If a carrier takes on the iPhone, they are taking on a commitment to assist in crafting one update for maybe 4-5 phone models once or twice a year. In return, they get a customer base that can often account for half their smartphone customer base or more. It's MILLIONS of almost guaranteed new customers for a small commitment.
As far as Android, well, one does not simply walk into Mordor. If a carrier wants to carry Android phones, chances are they'll have at least two or three competing Flagship models at any given time, each requiring frequent updates that will be different from each other, coming from different manufacturers on different release schedules, using different radio drivers from model to model. Flagship status will move from phone to phone several times a year, and you'll have at least 2-3 of them at any time, so if you look at just the "Flagship" phones you sold in the last two years you're looking at a minimum of 15-20 diverse models from at least 2-3 manufacturers, each with their own UI you need to accommodate for in your build for that phone.
The ideal answer, of course, is for the carriers to either adopt cell radio standards or at least publish open drivers for their proprietary networks. T-Mobile, AT&T, and others have adopted GSM and implemented it plain-vanilla as per standard. So any international-standard phone that can adapt to US-assigned GSM frequencies will work seamlessly with AT&T, up to but not including LTE. Search Amazon for "unlocked AT&T phone" and prepare to get lost in a sea of third-party-built phones that AT&T will happily accommodate on their network. Buy one, pop in your SIM, maybe make a few APN changes so the phone learns how to turn on data, and Bob's your uncle.
Sprint and Verizon have chosen to keep and in fact complicate their proprietary networks (Verizon actually has a specific 3G/CDMA protocol for the Thunderbolt and Rezound that allow them simultaneous voice and data over 3G - no other phones on the Verizon network I'm aware of use this protocol). In order to put a phone on their networks, you need to involve them. Not just from a manufacturing perspective, but phone-by-phone. Search Amazon for "unlocked Verizon phone".
Nexus phones have a chicken-and-egg problem. Until sufficient people start demanding Android and frequent updates, the carriers don't have any incentive to put that much effort into frequently updating dozens of phones to get relatively few customers per phone, or opening up their networks to phones they don't HAVE to support. And unless the carriers open their networks up or commit to frequent updates, customers will look at phones like the N4 and say (quite understandably) "No LTE? No CDMA? Pfffttt.. useless niche toy."

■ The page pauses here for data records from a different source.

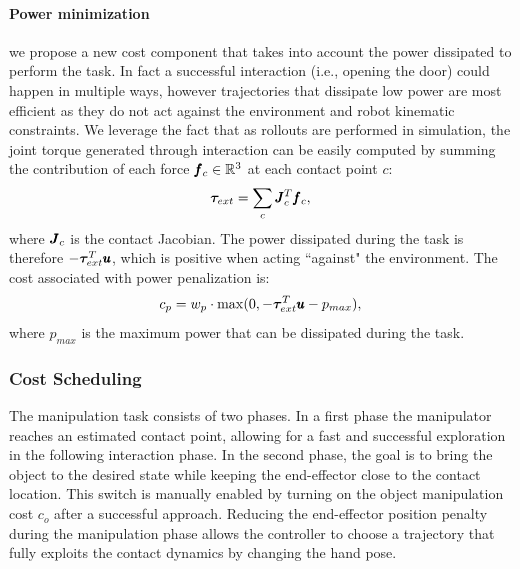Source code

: \paragraph{Power minimization} we propose a new cost component that takes into account the power dissipated to perform the task. In fact a successful interaction (i.e., opening the door) could happen in multiple ways, however trajectories that dissipate low power are most efficient as they do not act against the environment and robot kinematic constraints. We leverage the fact that as rollouts are performed in simulation, the joint torque generated through interaction can be easily computed by summing the contribution of each force $\pmb{f}_c \in \mathbb{R}^{3}$ at each contact point $c$:
\begin{equation}
\boldsymbol{\tau}_{ext} = \sum\limits_{c} \pmb{J}_c^T \pmb{f}_c,    
\end{equation}
where $\pmb{J}_c$ is the contact Jacobian. The power dissipated during the task is therefore $-\boldsymbol{\tau}_{ext}^T\pmb{u}$, which is positive when acting ``against" the environment. The cost associated with power penalization is:
\begin{equation}
   c_p = w_{p} \cdot \max(0, - \boldsymbol{\tau}_{ext}^T\pmb{u} - p_{max}),      
 \end{equation}
where $p_{max}$ is the maximum power that can be dissipated during the task.

\subsubsection{Cost Scheduling}
The manipulation task consists of two phases. In a first phase the manipulator reaches an estimated contact point, allowing for a fast and successful exploration in the following interaction phase. In the second phase, the goal is to bring the object to the desired state while keeping the end-effector close to the contact location. This switch is manually enabled by turning on the object manipulation cost $c_o$ after a successful approach. Reducing the end-effector position penalty during the manipulation phase allows the controller to choose a trajectory that fully exploits the contact dynamics by changing the hand pose.


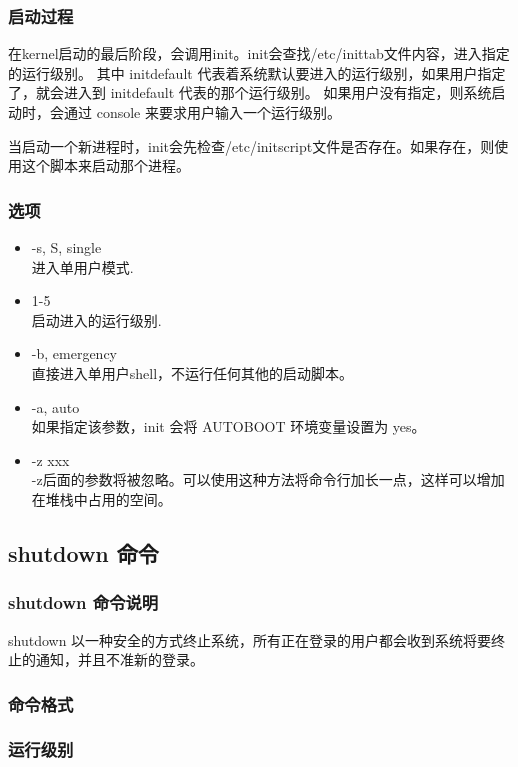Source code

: \subsubsection{启动过程}

在kernel启动的最后阶段，会调用init。init会查找/etc/inittab文件内容，进入指定的运行级别。
其中 initdefault
代表着系统默认要进入的运行级别，如果用户指定了，就会进入到 initdefault
代表的那个运行级别。 如果用户没有指定，则系统启动时，会通过 console
来要求用户输入一个运行级别。

当启动一个新进程时，init会先检查/etc/initscript文件是否存在。如果存在，则使用这个脚本来启动那个进程。

\subsubsection{选项}

\begin{itemize}
\item
  -s, S, single\\ 进入单用户模式.
\item
  1-5\\ 启动进入的运行级别.
\item
  -b, emergency\\ 直接进入单用户shell，不运行任何其他的启动脚本。
\item
  -a, auto\\ 如果指定该参数，init 会将 AUTOBOOT 环境变量设置为 yes。
\item
  -z xxx\\
  -z后面的参数将被忽略。可以使用这种方法将命令行加长一点，这样可以增加在堆栈中占用的空间。
\end{itemize}
\subsection{shutdown 命令}

\subsubsection{shutdown 命令说明}

shutdown
以一种安全的方式终止系统，所有正在登录的用户都会收到系统将要终止的通知，并且不准新的登录。

\subsubsection{命令格式}

\subsubsection{运行级别}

My next phone will be a Nexus. Of necessity, then, that phone will be GSM and probably not have LTE. And that's fine by me - I value frequent OS updates and the latest features over absolute stability and the fastest network speeds. For the forseeable future, we will be in the minority. And I honestly don't care, because I can now buy unlocked phones for the same prices all my friends are paying with 2-year commitments, and save money month-to-month by buying contractless prepaid plans and "carrier hopping" to save money if I choose.